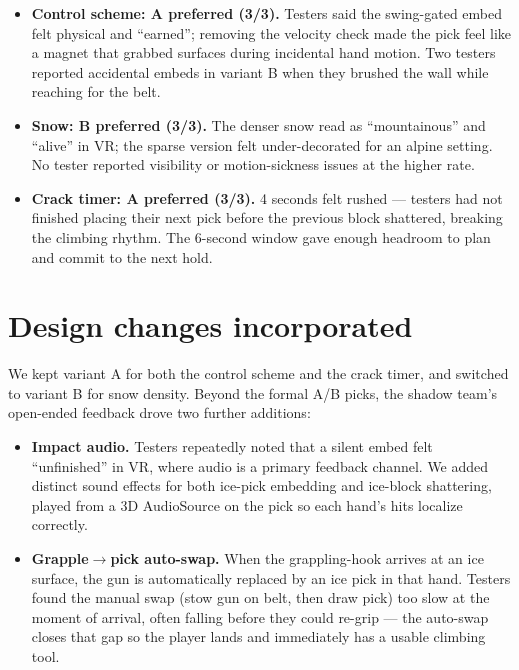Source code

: \documentclass[11pt]{article}
\begin{document}
\begin{itemize}
    \item \textbf{Control scheme: A preferred (3/3).} Testers said the swing-gated embed felt physical and ``earned''; removing the velocity check made the pick feel like a magnet that grabbed surfaces during incidental hand motion. Two testers reported accidental embeds in variant B when they brushed the wall while reaching for the belt.
    \item \textbf{Snow: B preferred (3/3).} The denser snow read as ``mountainous'' and ``alive'' in VR; the sparse version felt under-decorated for an alpine setting. No tester reported visibility or motion-sickness issues at the higher rate.
    \item \textbf{Crack timer: A preferred (3/3).} 4 seconds felt rushed --- testers had not finished placing their next pick before the previous block shattered, breaking the climbing rhythm. The 6-second window gave enough headroom to plan and commit to the next hold.
\end{itemize}

\section*{Design changes incorporated}

We kept variant A for both the control scheme and the crack timer, and switched to variant B for snow density. Beyond the formal A/B picks, the shadow team's open-ended feedback drove two further additions:

\begin{itemize}
    \item \textbf{Impact audio.} Testers repeatedly noted that a silent embed felt ``unfinished'' in VR, where audio is a primary feedback channel. We added distinct sound effects for both ice-pick embedding and ice-block shattering, played from a 3D AudioSource on the pick so each hand's hits localize correctly.
    \item \textbf{Grapple$\rightarrow$pick auto-swap.} When the grappling-hook arrives at an ice surface, the gun is automatically replaced by an ice pick in that hand. Testers found the manual swap (stow gun on belt, then draw pick) too slow at the moment of arrival, often falling before they could re-grip --- the auto-swap closes that gap so the player lands and immediately has a usable climbing tool.
\end{itemize}
\end{document}
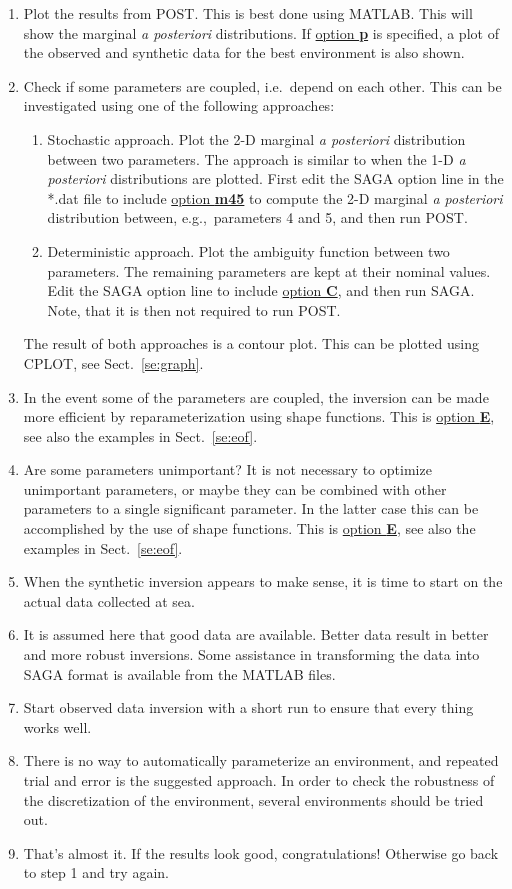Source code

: \documentclass{saclantc}
\begin{document}
\begin{enumerate}
\item Plot the results from {\sf POST}. This is best done using MATLAB.
This will show the marginal {\it a posteriori } distributions.
If \underline{option {\bf p}} is specified, 
a plot of the observed  and synthetic data for the best
environment is also shown.
\item Check if some parameters are coupled, i.e.\ depend on each
other. 
This can be investigated
using one of the following approaches:
\begin{enumerate}
  \item Stochastic approach. Plot the 2-D marginal
  {\it a posteriori } distribution between two parameters. The approach
  is similar to when the 1-D {\it a posteriori } distributions are
  plotted. First edit the {\sf SAGA} option line in the *.dat file to include 
  \underline{option {\bf m45}} to compute the 2-D marginal
  {\it a posteriori } distribution between, e.g.,\ parameters 4 and 5, and then
  run {\sf POST}.
  \item Deterministic approach.
  Plot the ambiguity function between two
  parameters. The remaining parameters are kept at their nominal values.
  Edit the {\sf SAGA} option line to include 
  \underline{option {\bf C}}, and then
  run {\sf SAGA}. Note, that it is then not required to run {\sf POST}.
\end{enumerate}
The result of both  approaches is a contour plot. This can be plotted
using {\sf CPLOT}, see Sect.\ \ref{se:graph}.
\item In the event some of the parameters are coupled, the
inversion can be made more efficient by reparameterization
 using shape functions. This is \underline{option {\bf
E}},  see also
the examples in Sect.\ \ref{se:eof}.
\item Are some parameters unimportant?  It is not necessary
to optimize unimportant parameters, or maybe they can be combined with other
parameters to a single significant parameter. In the latter case this
can be accomplished by the use of shape functions. 
This is \underline{option {\bf E}},  see also
the examples in Sect.\ \ref{se:eof}.
\item When the synthetic inversion appears to make sense, it is time to
start on the actual data collected at sea.
\item It is assumed here that good data are available. Better data
result in better and more robust inversions. Some assistance in
transforming the data into {\sf SAGA} format is available from the MATLAB
files.
\item Start observed data inversion with a short run to ensure that
every thing  works well.
\item There is no way to automatically parameterize an environment, 
and repeated trial and error is the suggested approach. In order to check the
robustness of the discretization of the environment, several
environments should be tried out.
\item That's almost it.
If the results look good, congratulations! Otherwise go back to step 1
and try again.
\end{enumerate}
\end{document}
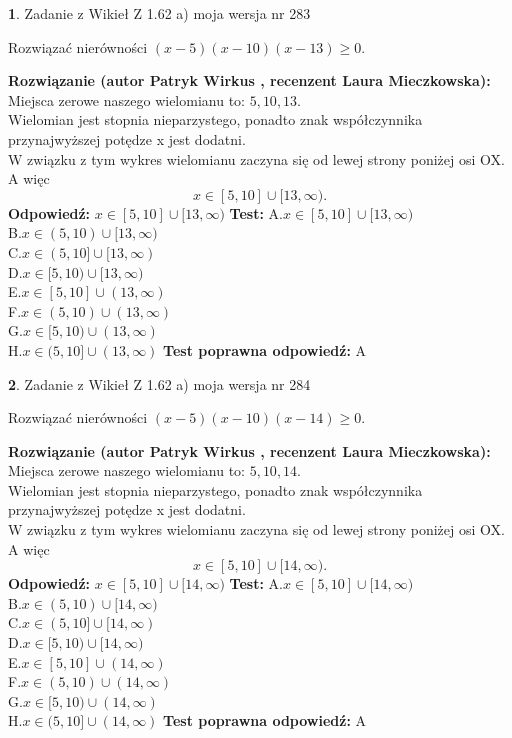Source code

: \documentclass[12pt, a4paper]{article}
\theoremstyle{definition} %
\newtheorem{zad}{}
\newcommand{\zadStart}[1]{\begin{zad}#1\newline}
\newcommand{\zadStop}{\end{zad}}
\newcommand{\rozwStart}[2]{\noindent \textbf{Rozwiązanie (autor #1 , recenzent #2): }\newline}
\newcommand{\rozwStop}{\newline}
\newcommand{\odpStart}{\noindent \textbf{Odpowiedź:}\newline}
\newcommand{\odpStop}{\newline}
\newcommand{\testStart}{\noindent \textbf{Test:}\newline}
\newcommand{\testStop}{\newline}
\newcommand{\kluczStart}{\noindent \textbf{Test poprawna odpowiedź:}\newline}
\newcommand{\kluczStop}{\newline}
\begin{document}
\zadStart{Zadanie z Wikieł Z 1.62 a) moja wersja nr 283}

Rozwiązać nierówności $(x-5)(x-10)(x-13)\ge0$.
\zadStop
\rozwStart{Patryk Wirkus}{Laura Mieczkowska}
Miejsca zerowe naszego wielomianu to: $5, 10, 13$.\\
Wielomian jest stopnia nieparzystego, ponadto znak współczynnika przy\linebreak najwyższej potędze x jest dodatni.\\ W związku z tym wykres wielomianu zaczyna się od lewej strony poniżej osi OX. A więc $$x \in [5,10] \cup [13,\infty).$$
\rozwStop
\odpStart
$x \in [5,10] \cup [13,\infty)$
\odpStop
\testStart
A.$x \in [5,10] \cup [13,\infty)$\\
B.$x \in (5,10) \cup [13,\infty)$\\
C.$x \in (5,10] \cup [13,\infty)$\\
D.$x \in [5,10) \cup [13,\infty)$\\
E.$x \in [5,10] \cup (13,\infty)$\\
F.$x \in (5,10) \cup (13,\infty)$\\
G.$x \in [5,10) \cup (13,\infty)$\\
H.$x \in (5,10] \cup (13,\infty)$
\testStop
\kluczStart
A
\kluczStop



\zadStart{Zadanie z Wikieł Z 1.62 a) moja wersja nr 284}

Rozwiązać nierówności $(x-5)(x-10)(x-14)\ge0$.
\zadStop
\rozwStart{Patryk Wirkus}{Laura Mieczkowska}
Miejsca zerowe naszego wielomianu to: $5, 10, 14$.\\
Wielomian jest stopnia nieparzystego, ponadto znak współczynnika przy\linebreak najwyższej potędze x jest dodatni.\\ W związku z tym wykres wielomianu zaczyna się od lewej strony poniżej osi OX. A więc $$x \in [5,10] \cup [14,\infty).$$
\rozwStop
\odpStart
$x \in [5,10] \cup [14,\infty)$
\odpStop
\testStart
A.$x \in [5,10] \cup [14,\infty)$\\
B.$x \in (5,10) \cup [14,\infty)$\\
C.$x \in (5,10] \cup [14,\infty)$\\
D.$x \in [5,10) \cup [14,\infty)$\\
E.$x \in [5,10] \cup (14,\infty)$\\
F.$x \in (5,10) \cup (14,\infty)$\\
G.$x \in [5,10) \cup (14,\infty)$\\
H.$x \in (5,10] \cup (14,\infty)$
\testStop
\kluczStart
A
\kluczStop
\end{document}
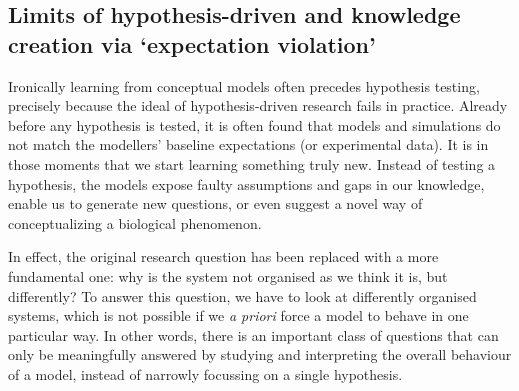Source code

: \subsection{Limits of hypothesis-driven and knowledge creation via `expectation violation'}

Ironically learning from conceptual models often precedes hypothesis testing, precisely because the ideal of hypothesis-driven research fails in practice. Already before any hypothesis is tested, it is often found that models and simulations do not match the modellers’ baseline expectations (or experimental data). It is in those moments that we start learning something truly new. Instead of testing a hypothesis, the models expose faulty assumptions and gaps in our knowledge, enable us to generate new questions, or even suggest a novel way of conceptualizing a biological phenomenon. 

In effect, the original research question has been replaced with a more fundamental one: why is the system not organised as we think it is, but differently? To answer this question, we have to look at differently organised systems, which is not possible if we \emph{a priori} force a model to behave in one particular way. In other words, there is an important class of questions that can only be meaningfully answered by studying and interpreting the overall behaviour of a model, instead of narrowly focussing on a single hypothesis.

========================================

- **DIRECTIONS**
Extract all lines from the data in which "naszego" is found.

- **EXPECTED OUTPUT**
Miejsca zerowe naszego wielomianu to: $5, 10, 13$.\\
Miejsca zerowe naszego wielomianu to: $5, 10, 14$.\\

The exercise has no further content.